*Task*: Below are some records. Print exactly the lines between the one holding "Monday 22nd (1 hour)" and the one holding "third day of the conference.", inclusive, and nothing else.

*Record excerpts*:
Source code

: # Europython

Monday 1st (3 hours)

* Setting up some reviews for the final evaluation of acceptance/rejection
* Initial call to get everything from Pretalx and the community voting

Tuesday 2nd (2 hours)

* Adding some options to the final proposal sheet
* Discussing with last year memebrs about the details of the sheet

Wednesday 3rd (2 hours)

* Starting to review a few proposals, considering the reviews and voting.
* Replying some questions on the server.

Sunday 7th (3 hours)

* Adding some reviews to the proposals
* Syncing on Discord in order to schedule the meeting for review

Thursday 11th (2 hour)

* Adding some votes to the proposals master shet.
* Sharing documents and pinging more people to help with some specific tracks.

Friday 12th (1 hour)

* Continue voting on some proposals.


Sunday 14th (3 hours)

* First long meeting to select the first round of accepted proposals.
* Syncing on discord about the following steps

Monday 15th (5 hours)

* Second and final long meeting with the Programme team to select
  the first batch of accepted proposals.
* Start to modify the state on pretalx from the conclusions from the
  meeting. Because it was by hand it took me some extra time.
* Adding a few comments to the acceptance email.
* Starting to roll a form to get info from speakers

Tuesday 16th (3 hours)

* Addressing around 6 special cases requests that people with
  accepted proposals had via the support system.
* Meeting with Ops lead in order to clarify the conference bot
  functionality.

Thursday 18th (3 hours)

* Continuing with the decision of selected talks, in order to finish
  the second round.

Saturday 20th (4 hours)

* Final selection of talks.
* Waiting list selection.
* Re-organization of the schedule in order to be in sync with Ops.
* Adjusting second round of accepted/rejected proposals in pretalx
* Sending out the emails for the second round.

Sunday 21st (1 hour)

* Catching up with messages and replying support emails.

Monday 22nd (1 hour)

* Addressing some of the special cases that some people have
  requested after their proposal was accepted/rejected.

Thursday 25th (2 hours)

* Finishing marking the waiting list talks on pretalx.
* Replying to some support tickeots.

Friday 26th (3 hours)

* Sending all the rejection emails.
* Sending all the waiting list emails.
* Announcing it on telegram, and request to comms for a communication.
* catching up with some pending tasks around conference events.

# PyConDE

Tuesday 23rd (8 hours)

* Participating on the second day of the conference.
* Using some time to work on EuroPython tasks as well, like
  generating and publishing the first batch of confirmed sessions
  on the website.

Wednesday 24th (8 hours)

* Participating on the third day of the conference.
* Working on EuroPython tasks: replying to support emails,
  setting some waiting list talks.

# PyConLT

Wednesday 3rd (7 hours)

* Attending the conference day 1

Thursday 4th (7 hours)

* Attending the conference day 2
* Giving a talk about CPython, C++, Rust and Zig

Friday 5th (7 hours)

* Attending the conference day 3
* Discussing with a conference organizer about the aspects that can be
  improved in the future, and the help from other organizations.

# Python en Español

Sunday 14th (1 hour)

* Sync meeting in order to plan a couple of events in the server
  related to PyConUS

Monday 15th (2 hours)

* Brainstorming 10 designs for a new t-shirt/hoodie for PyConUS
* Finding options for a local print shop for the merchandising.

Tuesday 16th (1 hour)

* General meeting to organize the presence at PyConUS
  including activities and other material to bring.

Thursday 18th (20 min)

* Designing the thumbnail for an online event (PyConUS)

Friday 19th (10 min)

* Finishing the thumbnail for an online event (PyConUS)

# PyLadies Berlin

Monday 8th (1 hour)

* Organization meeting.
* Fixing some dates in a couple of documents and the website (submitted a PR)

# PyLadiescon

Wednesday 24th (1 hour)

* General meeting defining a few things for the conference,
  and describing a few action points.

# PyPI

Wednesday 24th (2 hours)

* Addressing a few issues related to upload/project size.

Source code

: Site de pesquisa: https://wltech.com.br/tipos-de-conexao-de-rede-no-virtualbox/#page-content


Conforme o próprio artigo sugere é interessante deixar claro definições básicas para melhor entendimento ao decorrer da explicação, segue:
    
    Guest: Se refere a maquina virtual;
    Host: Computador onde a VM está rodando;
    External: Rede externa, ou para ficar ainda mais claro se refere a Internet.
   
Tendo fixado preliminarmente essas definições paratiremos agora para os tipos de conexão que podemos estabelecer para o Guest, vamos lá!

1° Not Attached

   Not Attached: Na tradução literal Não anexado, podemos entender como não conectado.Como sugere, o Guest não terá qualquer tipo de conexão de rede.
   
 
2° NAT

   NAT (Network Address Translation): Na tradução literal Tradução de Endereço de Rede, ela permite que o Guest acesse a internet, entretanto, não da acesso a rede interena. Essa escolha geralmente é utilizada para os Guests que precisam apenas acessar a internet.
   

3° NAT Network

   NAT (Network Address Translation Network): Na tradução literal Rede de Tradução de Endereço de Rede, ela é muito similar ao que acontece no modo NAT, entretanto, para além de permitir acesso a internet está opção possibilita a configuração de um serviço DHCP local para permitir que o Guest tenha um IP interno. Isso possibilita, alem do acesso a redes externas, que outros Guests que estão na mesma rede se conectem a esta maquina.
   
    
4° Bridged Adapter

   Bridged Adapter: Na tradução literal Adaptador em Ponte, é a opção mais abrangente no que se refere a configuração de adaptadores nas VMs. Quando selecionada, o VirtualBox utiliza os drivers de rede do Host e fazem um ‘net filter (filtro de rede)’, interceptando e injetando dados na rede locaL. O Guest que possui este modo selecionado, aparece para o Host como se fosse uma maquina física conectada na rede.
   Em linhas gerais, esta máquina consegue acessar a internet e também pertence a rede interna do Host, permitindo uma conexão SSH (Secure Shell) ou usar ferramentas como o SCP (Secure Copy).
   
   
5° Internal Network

*Solution below*:
Monday 22nd (1 hour)

* Addressing some of the special cases that some people have
  requested after their proposal was accepted/rejected.

Thursday 25th (2 hours)

* Finishing marking the waiting list talks on pretalx.
* Replying to some support tickeots.

Friday 26th (3 hours)

* Sending all the rejection emails.
* Sending all the waiting list emails.
* Announcing it on telegram, and request to comms for a communication.
* catching up with some pending tasks around conference events.

# PyConDE

Tuesday 23rd (8 hours)

* Participating on the second day of the conference.
* Using some time to work on EuroPython tasks as well, like
  generating and publishing the first batch of confirmed sessions
  on the website.

Wednesday 24th (8 hours)

* Participating on the third day of the conference.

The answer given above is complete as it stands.